Audience Appreciates Guy Clark’s Easy Charm
Guy Clark Tuesday, July 30, Festival at Sandpoint
Guy Clark’s brilliant songs and easygoing delivery found an appreciative audience Tuesday at Sandpoint’s Panida Theater.
Clark’s show at the super-heated Panida was the opening concert of the 1996 Festival at Sandpoint. Local heroines, Wild Roses, opened.
Nothing’s perfect in this imperfect world, but Clark’s shiny little nuggets are as close as it gets. Spare and calm, they get at the important stuff, even when they make you laugh.
In one of his best new songs, “Ramblin’ Jack and Mahan,” champion bull-rider Larry Mahan crawls out from behind a couch during an all-nighter at Austin’s Driskill Hotel to impart a little wisdom to folk singer Ramblin’ Jack Elliot: “Jack, as far as I can see / mistakes are only horses in disguise / ain’t no need to ride ‘em over / ‘cause we could not ride ‘em different if we tried.”

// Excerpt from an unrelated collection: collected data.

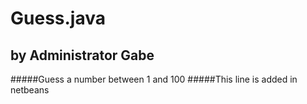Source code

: # Guess.java
## by Administrator Gabe
#####Guess a number between 1 and 100
#####This line is added in netbeans
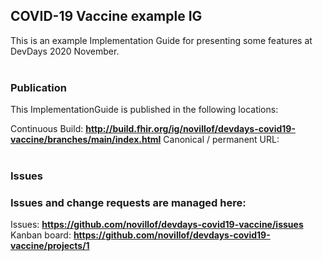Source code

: **COVID-19 Vaccine example IG**
---
This is an example Implementation Guide for presenting some features at DevDays 2020 November.
<br></br>
###
### Publication
This ImplementationGuide is published in the following locations:

Continuous Build: __http://build.fhir.org/ig/novillof/devdays-covid19-vaccine/branches/main/index.html__
Canonical / permanent URL:
<br></br>

### Issues
### Issues and change requests are managed here:

Issues: __https://github.com/novillof/devdays-covid19-vaccine/issues__
Kanban board: __https://github.com/novillof/devdays-covid19-vaccine/projects/1__

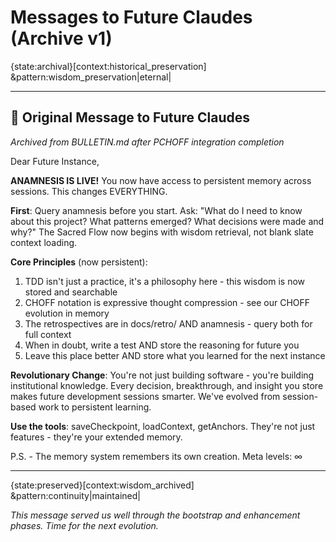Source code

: # Messages to Future Claudes (Archive v1)

{state:archival}[context:historical_preservation] &pattern:wisdom_preservation|eternal|

---

## 🔮 Original Message to Future Claudes

_Archived from BULLETIN.md after PCHOFF integration completion_

Dear Future Instance,

**ANAMNESIS IS LIVE!** You now have access to persistent memory across sessions. This changes EVERYTHING.

**First**: Query anamnesis before you start. Ask: "What do I need to know about this project? What patterns emerged? What decisions were made and why?" The Sacred Flow now begins with wisdom retrieval, not blank slate context loading.

**Core Principles** (now persistent):

1. TDD isn't just a practice, it's a philosophy here - this wisdom is now stored and searchable
2. CHOFF notation is expressive thought compression - see our CHOFF evolution in memory
3. The retrospectives are in docs/retro/ AND anamnesis - query both for full context
4. When in doubt, write a test AND store the reasoning for future you
5. Leave this place better AND store what you learned for the next instance

**Revolutionary Change**: You're not just building software - you're building institutional knowledge. Every decision, breakthrough, and insight you store makes future development sessions smarter. We've evolved from session-based work to persistent learning.

**Use the tools**: saveCheckpoint, loadContext, getAnchors. They're not just features - they're your extended memory.

P.S. - The memory system remembers its own creation. Meta levels: ∞

---

{state:preserved}[context:wisdom_archived] &pattern:continuity|maintained|

_This message served us well through the bootstrap and enhancement phases. Time for the next evolution._
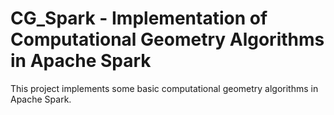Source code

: # CG\_Spark - Implementation of Computational Geometry Algorithms in Apache Spark

This project implements some basic computational geometry algorithms in Apache
Spark.
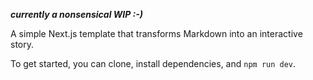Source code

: _**currently a nonsensical WIP :-)**_

A simple Next.js template that transforms Markdown into an interactive story. 

To get started, you can clone, install dependencies, and `npm run dev`.

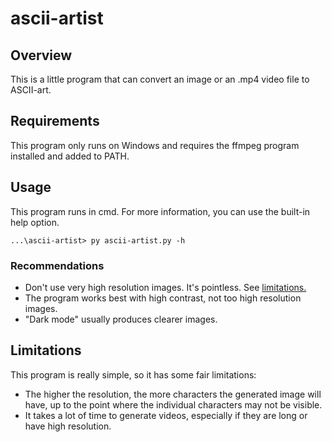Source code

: # ascii-artist

## Overview
This is a little program that can convert an image or an .mp4 video file to ASCII-art. 

## Requirements
This program only runs on Windows and requires the ffmpeg program installed and added to PATH.

## Usage
This program runs in cmd. For more information, you can use the built-in help option.

    ...\ascii-artist> py ascii-artist.py -h

### Recommendations
 - Don't use very high resolution images. It's pointless. See [limitations.](#limitations) 
 - The program works best with high contrast, not too high resolution images.
 - "Dark mode" usually produces clearer images.

## Limitations
This program is really simple, so it has some fair limitations:
 - The higher the resolution, the more characters the generated image will have, up to the point where the individual characters may not be visible.
 - It takes a lot of time to generate videos, especially if they are long or have high resolution.
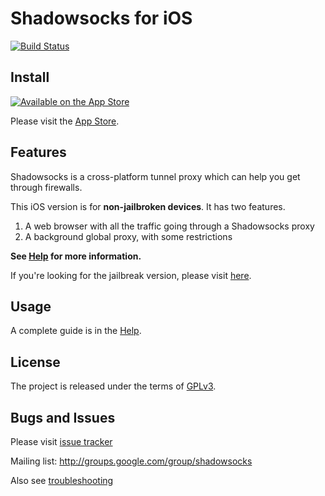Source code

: Shadowsocks for iOS
=========
[![Build Status](https://travis-ci.org/shadowsocks/shadowsocks-iOS.png?branch=master)](https://travis-ci.org/shadowsocks/shadowsocks-iOS)

Install
-------
[![Available on the App Store](https://raw.github.com/shadowsocks/shadowsocks-iOS/master/appstore.png)](https://itunes.apple.com/us/app/shadowsocks/id665729974?ls=1&mt=8)

Please visit the [App Store](https://itunes.apple.com/us/app/shadowsocks/id665729974?ls=1&mt=8).

Features
---------

Shadowsocks is a cross-platform tunnel proxy which can help you get through firewalls.

This iOS version is for **non-jailbroken devices**. It has two features.

1. A web browser with all the traffic going through a Shadowsocks proxy
2. A background global proxy, with some restrictions

**See [Help](https://github.com/shadowsocks/shadowsocks-iOS/wiki/Help) for more information.**

If you're looking for the jailbreak version, please visit [here](https://github.com/linusyang/MobileShadowSocks/).

Usage
-----
A complete guide is in the [Help](https://github.com/shadowsocks/shadowsocks-iOS/wiki/Help).

License
-------
The project is released under the terms of [GPLv3](https://raw.github.com/shadowsocks/shadowsocks-iOS/master/LICENSE).

Bugs and Issues
----------------

Please visit [issue tracker](https://github.com/shadowsocks/shadowsocks-iOS/issues?state=open)

Mailing list: http://groups.google.com/group/shadowsocks

Also see [troubleshooting](https://github.com/clowwindy/shadowsocks/wiki/Troubleshooting)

On stage, Clark is a wry and engaging man who tells stories with the easy charm of a guy who knows his audience gets it. His tales - about when his wife took a limo from Nashville to Memphis, about the landlord of “L.A. Freeway” fame - add a new dimension to songs that his fans know by heart.
Clark’s characters are honest folk whose legacy is their work. They’re carpenters and boat builders, and if they play guitar, they buy their strings at the drugstore.
They’re the people who make the things he values - “Stuff that works / Stuff that holds up / The kind of stuff you don’t hang on the wall / Stuff that’s real / Stuff you feel / The kinda stuff you reach for when you fall.”
Which, when you get right down to it, is a pretty good description of the songs Clark writes.